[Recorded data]

++++

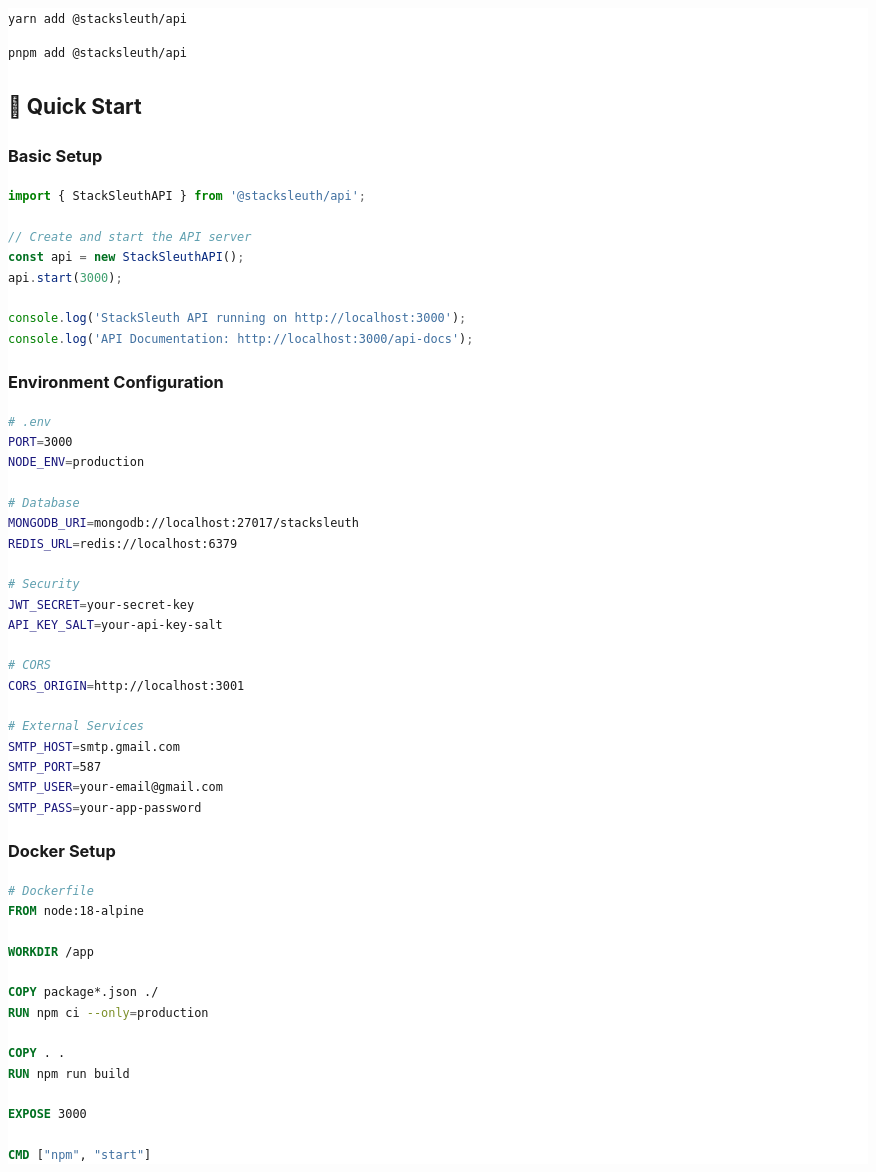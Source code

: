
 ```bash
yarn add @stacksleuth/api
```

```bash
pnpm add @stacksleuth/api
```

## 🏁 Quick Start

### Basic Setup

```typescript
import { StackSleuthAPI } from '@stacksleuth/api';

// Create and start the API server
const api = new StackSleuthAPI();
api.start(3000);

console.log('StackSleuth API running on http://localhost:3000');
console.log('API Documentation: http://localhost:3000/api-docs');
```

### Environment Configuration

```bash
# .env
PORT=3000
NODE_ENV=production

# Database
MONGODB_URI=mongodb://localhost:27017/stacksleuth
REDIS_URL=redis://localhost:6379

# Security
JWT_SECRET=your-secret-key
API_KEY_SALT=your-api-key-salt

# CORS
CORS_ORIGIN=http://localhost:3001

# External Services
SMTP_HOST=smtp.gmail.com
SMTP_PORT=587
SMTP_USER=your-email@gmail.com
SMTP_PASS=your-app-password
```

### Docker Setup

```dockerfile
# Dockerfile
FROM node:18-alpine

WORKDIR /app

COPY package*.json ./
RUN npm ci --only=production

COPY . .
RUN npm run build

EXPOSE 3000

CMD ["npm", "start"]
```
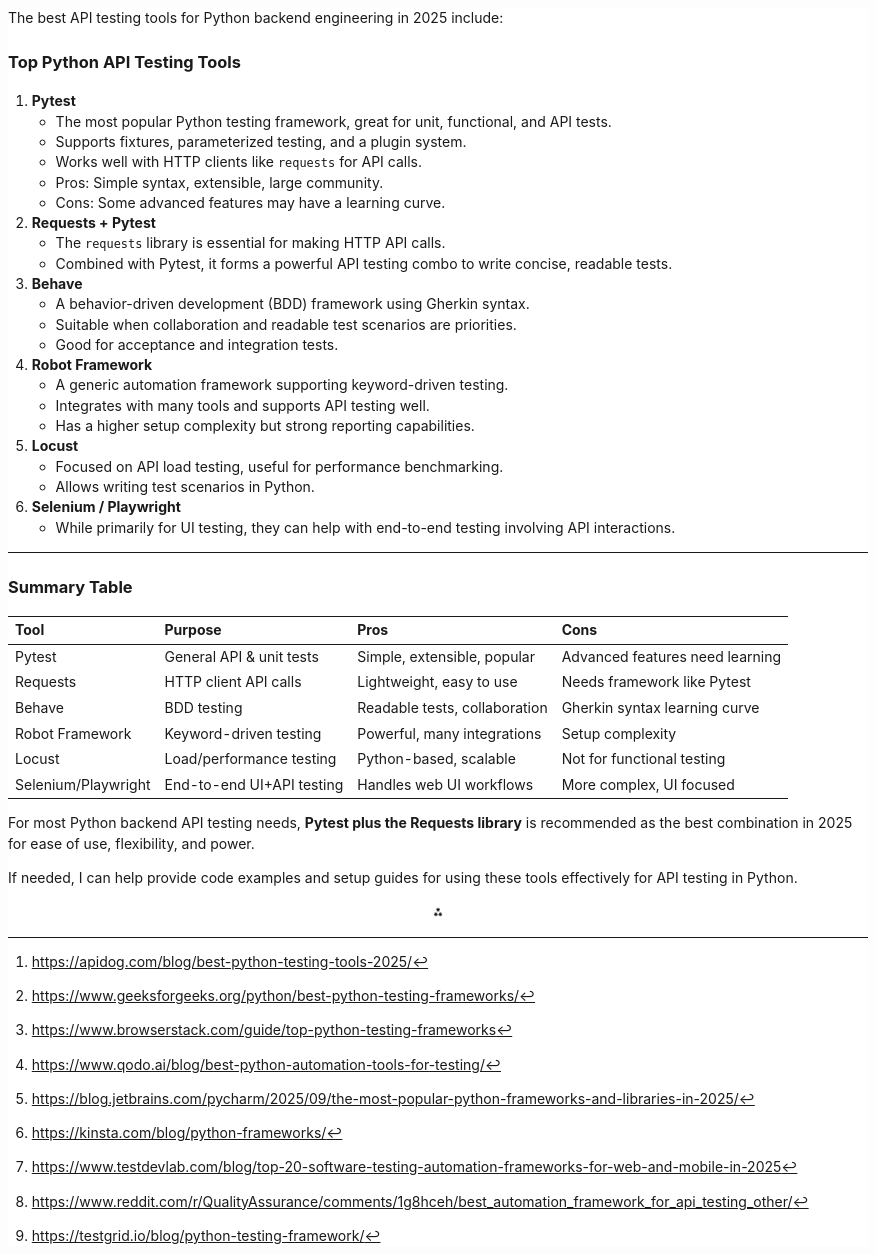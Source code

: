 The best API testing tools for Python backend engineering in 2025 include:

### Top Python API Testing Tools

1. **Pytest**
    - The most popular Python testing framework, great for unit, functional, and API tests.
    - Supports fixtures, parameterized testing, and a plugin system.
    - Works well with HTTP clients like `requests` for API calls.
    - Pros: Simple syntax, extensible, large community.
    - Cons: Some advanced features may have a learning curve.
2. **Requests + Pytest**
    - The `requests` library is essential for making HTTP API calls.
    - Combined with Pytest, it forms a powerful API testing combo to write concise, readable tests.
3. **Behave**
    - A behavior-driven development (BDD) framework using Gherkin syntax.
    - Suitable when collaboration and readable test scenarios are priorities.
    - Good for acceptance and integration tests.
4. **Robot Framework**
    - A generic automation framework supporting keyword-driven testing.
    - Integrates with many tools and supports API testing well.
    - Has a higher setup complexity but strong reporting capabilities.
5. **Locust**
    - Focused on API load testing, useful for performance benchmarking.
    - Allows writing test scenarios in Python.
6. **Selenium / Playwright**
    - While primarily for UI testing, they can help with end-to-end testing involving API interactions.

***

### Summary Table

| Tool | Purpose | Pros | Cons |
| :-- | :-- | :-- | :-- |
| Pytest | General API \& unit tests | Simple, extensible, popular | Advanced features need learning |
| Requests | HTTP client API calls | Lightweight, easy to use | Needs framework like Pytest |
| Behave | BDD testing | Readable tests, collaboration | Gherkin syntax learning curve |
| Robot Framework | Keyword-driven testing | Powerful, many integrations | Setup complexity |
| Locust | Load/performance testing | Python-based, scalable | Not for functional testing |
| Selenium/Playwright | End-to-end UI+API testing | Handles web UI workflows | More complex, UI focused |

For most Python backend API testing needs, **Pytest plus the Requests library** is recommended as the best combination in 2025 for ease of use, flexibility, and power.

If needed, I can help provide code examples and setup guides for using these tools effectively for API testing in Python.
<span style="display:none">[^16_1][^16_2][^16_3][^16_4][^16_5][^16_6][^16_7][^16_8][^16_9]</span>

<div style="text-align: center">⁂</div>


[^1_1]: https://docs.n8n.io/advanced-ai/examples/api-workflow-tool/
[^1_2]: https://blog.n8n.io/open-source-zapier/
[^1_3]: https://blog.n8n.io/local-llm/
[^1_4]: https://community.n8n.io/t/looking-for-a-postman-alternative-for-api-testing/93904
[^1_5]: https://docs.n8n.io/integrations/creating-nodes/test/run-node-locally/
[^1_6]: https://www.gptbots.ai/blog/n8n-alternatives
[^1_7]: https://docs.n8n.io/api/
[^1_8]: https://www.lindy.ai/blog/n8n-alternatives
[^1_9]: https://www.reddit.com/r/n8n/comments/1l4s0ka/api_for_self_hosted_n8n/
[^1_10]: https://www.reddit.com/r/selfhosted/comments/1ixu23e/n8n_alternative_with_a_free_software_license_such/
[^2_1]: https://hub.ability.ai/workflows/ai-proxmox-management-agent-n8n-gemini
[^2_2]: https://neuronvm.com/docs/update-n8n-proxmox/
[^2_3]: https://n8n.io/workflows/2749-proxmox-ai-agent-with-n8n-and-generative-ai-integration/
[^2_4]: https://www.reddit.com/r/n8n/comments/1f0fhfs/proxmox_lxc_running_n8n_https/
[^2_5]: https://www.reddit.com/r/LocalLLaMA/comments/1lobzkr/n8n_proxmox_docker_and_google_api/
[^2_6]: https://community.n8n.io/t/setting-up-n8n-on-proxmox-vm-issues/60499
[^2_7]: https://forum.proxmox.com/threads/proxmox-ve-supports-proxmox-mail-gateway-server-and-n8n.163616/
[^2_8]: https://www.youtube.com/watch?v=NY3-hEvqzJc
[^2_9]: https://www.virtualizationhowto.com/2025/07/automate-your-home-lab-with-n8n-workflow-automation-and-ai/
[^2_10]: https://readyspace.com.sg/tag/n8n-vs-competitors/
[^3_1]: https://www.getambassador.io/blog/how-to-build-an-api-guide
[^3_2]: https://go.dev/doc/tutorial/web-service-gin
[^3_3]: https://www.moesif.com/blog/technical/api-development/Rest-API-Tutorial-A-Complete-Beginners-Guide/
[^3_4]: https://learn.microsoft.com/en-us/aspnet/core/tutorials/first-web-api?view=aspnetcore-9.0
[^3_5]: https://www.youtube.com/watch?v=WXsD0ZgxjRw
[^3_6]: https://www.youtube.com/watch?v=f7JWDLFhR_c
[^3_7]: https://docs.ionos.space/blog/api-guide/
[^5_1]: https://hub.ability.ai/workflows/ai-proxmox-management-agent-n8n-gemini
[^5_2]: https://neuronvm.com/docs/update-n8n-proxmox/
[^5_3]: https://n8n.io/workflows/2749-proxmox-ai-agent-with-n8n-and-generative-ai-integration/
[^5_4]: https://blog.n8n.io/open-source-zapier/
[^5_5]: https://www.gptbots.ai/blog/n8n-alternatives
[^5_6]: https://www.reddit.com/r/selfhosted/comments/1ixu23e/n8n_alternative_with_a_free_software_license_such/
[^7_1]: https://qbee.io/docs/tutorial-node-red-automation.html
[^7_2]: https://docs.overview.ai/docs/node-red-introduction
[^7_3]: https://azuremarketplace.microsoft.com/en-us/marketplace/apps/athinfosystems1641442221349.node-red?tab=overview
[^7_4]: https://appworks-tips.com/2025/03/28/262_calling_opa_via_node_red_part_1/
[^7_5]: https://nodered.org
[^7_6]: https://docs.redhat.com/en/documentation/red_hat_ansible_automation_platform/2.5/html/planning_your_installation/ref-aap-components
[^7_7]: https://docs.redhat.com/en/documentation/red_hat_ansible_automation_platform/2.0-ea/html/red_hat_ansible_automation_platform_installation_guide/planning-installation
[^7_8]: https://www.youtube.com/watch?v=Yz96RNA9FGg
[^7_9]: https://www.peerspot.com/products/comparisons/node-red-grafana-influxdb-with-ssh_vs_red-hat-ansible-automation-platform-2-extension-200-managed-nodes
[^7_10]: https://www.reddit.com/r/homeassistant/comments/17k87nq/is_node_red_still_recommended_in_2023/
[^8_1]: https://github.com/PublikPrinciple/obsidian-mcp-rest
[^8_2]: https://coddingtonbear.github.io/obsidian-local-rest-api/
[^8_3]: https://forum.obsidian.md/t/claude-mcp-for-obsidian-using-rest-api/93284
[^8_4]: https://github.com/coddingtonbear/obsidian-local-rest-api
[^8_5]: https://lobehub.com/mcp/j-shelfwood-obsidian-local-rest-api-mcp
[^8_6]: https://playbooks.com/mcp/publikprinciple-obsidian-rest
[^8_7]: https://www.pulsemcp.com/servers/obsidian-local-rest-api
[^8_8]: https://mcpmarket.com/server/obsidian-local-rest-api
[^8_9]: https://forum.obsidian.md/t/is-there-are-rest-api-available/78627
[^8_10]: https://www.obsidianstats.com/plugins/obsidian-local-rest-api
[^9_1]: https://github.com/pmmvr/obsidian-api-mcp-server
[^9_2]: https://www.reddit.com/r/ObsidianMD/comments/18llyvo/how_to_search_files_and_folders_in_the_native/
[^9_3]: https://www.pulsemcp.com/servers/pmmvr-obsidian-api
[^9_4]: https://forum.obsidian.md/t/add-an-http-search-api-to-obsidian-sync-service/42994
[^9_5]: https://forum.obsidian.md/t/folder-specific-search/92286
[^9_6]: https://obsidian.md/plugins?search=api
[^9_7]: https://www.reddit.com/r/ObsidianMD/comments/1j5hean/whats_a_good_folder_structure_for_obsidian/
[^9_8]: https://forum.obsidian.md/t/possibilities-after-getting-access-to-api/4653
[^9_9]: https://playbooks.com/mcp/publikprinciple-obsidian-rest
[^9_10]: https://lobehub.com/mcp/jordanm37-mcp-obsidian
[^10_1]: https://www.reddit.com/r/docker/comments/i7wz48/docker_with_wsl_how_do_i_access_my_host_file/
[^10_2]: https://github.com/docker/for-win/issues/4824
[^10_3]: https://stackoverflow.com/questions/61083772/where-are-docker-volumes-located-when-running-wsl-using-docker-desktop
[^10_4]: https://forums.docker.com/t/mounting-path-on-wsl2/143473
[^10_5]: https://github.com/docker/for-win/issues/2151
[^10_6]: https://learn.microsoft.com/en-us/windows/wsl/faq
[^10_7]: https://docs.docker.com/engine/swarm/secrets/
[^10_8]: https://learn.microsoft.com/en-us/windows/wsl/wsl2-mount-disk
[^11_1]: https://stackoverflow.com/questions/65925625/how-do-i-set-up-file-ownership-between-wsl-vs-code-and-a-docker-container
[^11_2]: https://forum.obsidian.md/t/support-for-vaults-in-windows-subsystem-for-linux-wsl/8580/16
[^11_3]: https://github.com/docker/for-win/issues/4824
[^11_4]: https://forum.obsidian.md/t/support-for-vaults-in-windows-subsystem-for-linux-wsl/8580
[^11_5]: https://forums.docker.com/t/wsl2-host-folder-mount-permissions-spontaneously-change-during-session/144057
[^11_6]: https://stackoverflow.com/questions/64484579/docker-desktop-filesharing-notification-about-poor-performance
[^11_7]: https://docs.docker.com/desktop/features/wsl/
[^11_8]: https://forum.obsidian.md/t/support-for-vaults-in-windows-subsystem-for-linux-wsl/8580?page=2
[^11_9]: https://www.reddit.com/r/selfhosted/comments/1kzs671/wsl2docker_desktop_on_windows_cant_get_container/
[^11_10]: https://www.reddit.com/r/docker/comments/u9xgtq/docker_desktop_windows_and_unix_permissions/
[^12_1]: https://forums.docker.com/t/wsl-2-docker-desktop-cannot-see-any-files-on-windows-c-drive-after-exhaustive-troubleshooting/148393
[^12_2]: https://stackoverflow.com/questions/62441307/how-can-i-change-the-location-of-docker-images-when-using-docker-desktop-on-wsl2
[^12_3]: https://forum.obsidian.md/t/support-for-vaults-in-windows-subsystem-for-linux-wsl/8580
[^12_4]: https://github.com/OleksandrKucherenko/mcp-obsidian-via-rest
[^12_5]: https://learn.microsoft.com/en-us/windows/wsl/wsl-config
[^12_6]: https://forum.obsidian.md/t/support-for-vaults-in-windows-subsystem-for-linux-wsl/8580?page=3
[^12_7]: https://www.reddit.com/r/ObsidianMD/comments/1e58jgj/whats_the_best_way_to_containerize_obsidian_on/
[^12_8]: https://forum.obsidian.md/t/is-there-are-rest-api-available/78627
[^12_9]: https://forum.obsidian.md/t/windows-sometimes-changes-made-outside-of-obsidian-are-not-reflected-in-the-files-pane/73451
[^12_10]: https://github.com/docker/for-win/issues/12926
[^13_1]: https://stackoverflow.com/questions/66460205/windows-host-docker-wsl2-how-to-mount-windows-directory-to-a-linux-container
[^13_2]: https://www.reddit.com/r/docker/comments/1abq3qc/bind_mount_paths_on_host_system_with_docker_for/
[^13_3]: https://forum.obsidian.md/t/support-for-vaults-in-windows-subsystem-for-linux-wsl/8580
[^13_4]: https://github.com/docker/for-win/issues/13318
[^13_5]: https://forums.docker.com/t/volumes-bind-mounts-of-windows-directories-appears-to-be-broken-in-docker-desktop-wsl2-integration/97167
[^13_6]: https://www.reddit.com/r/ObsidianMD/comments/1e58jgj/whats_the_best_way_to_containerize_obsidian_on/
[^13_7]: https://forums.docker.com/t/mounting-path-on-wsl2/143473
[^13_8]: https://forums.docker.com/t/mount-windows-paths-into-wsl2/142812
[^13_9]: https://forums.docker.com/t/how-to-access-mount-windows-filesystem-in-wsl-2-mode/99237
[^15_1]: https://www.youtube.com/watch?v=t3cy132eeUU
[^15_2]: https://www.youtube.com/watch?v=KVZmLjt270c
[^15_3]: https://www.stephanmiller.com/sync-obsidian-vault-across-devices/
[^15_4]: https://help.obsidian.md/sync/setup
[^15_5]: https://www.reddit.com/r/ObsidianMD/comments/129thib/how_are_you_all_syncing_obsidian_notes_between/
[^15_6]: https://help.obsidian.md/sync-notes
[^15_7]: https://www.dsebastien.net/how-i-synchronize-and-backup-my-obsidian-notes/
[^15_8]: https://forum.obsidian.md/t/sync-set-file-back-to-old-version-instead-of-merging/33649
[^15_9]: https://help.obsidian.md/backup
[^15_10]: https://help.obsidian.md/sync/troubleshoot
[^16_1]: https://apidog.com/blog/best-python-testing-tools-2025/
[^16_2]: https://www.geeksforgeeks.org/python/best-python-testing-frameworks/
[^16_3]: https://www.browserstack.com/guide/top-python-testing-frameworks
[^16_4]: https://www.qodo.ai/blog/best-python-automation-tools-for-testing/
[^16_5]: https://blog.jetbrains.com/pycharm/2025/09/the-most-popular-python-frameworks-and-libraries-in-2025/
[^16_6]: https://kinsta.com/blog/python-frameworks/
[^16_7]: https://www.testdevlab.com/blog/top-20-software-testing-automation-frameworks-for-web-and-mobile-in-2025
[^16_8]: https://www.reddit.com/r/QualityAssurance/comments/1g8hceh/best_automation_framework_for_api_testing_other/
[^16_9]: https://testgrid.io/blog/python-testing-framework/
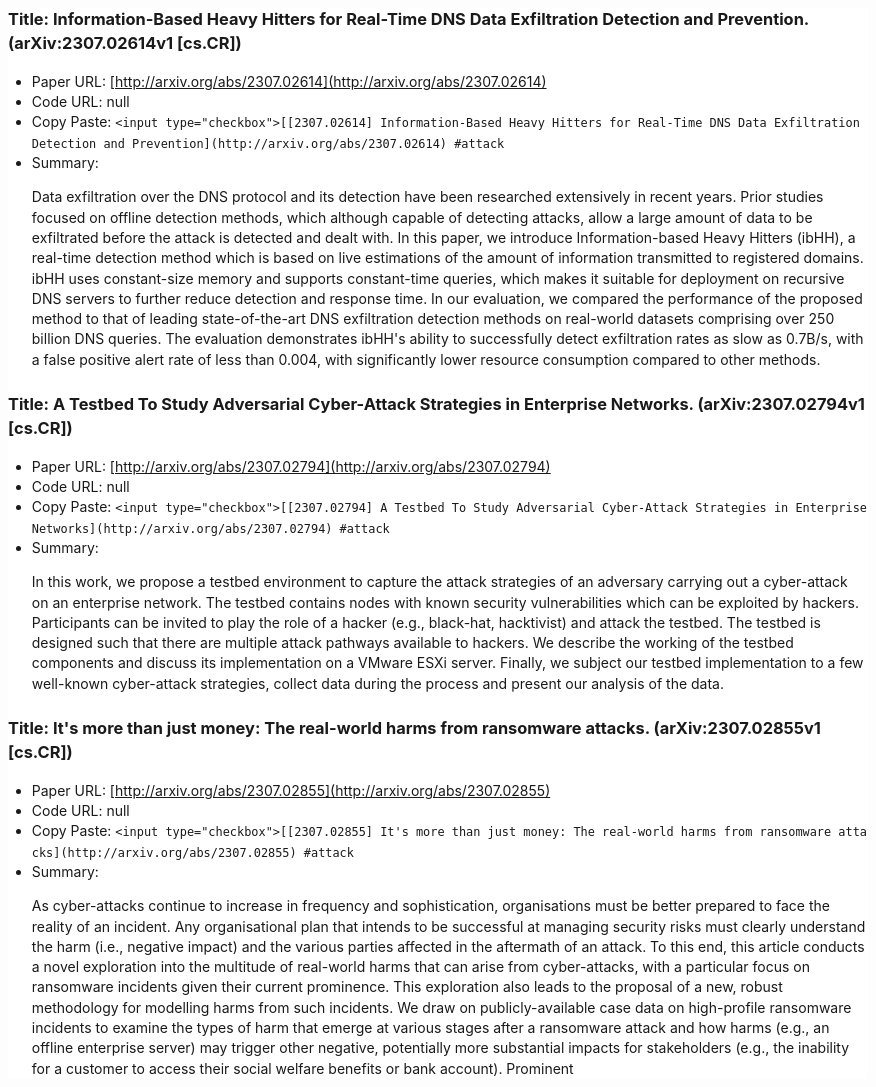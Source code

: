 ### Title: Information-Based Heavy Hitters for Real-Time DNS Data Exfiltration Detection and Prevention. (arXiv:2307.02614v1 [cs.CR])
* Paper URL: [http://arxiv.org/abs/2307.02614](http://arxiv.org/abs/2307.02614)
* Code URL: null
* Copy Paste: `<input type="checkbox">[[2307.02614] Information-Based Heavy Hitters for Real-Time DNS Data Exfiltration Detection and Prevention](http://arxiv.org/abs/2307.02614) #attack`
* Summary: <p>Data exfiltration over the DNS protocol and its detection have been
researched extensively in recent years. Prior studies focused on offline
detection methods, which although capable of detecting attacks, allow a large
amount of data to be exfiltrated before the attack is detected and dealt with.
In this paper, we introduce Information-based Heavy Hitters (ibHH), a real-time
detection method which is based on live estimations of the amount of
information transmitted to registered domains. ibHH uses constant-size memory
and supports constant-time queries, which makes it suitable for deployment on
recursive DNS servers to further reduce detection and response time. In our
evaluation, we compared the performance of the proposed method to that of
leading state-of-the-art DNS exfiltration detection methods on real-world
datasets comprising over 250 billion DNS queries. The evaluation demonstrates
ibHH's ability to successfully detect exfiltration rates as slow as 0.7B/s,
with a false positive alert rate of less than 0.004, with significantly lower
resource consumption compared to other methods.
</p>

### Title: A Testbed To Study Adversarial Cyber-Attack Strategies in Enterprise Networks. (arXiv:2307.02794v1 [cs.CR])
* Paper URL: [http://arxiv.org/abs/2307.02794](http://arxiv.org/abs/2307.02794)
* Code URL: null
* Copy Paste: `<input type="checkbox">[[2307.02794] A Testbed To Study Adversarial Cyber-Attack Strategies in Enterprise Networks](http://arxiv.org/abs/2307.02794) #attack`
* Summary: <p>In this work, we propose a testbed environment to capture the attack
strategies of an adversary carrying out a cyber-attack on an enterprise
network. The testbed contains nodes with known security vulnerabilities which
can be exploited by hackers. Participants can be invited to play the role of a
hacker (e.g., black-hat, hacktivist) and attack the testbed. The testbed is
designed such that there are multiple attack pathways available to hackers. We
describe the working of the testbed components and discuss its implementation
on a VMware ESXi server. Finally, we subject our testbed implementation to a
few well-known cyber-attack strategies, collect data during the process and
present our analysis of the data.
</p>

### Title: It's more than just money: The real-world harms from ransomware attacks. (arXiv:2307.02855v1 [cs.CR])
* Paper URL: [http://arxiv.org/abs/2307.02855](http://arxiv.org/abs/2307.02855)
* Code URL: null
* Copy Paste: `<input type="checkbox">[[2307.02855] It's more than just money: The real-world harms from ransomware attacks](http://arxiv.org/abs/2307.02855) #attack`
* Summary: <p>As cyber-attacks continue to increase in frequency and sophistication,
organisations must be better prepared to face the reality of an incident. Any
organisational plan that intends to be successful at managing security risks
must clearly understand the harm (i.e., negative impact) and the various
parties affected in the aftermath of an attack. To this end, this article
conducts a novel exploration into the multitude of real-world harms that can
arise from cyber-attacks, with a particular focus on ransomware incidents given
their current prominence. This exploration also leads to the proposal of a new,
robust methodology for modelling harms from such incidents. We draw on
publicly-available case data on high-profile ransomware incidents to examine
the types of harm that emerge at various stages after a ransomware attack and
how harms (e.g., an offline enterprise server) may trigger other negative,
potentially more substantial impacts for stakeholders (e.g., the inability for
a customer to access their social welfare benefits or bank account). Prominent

++++

Exercise brief: Report how many lines of the entries hold the string "pulsemcp". Provide the number alone.

Response to the exercise: 2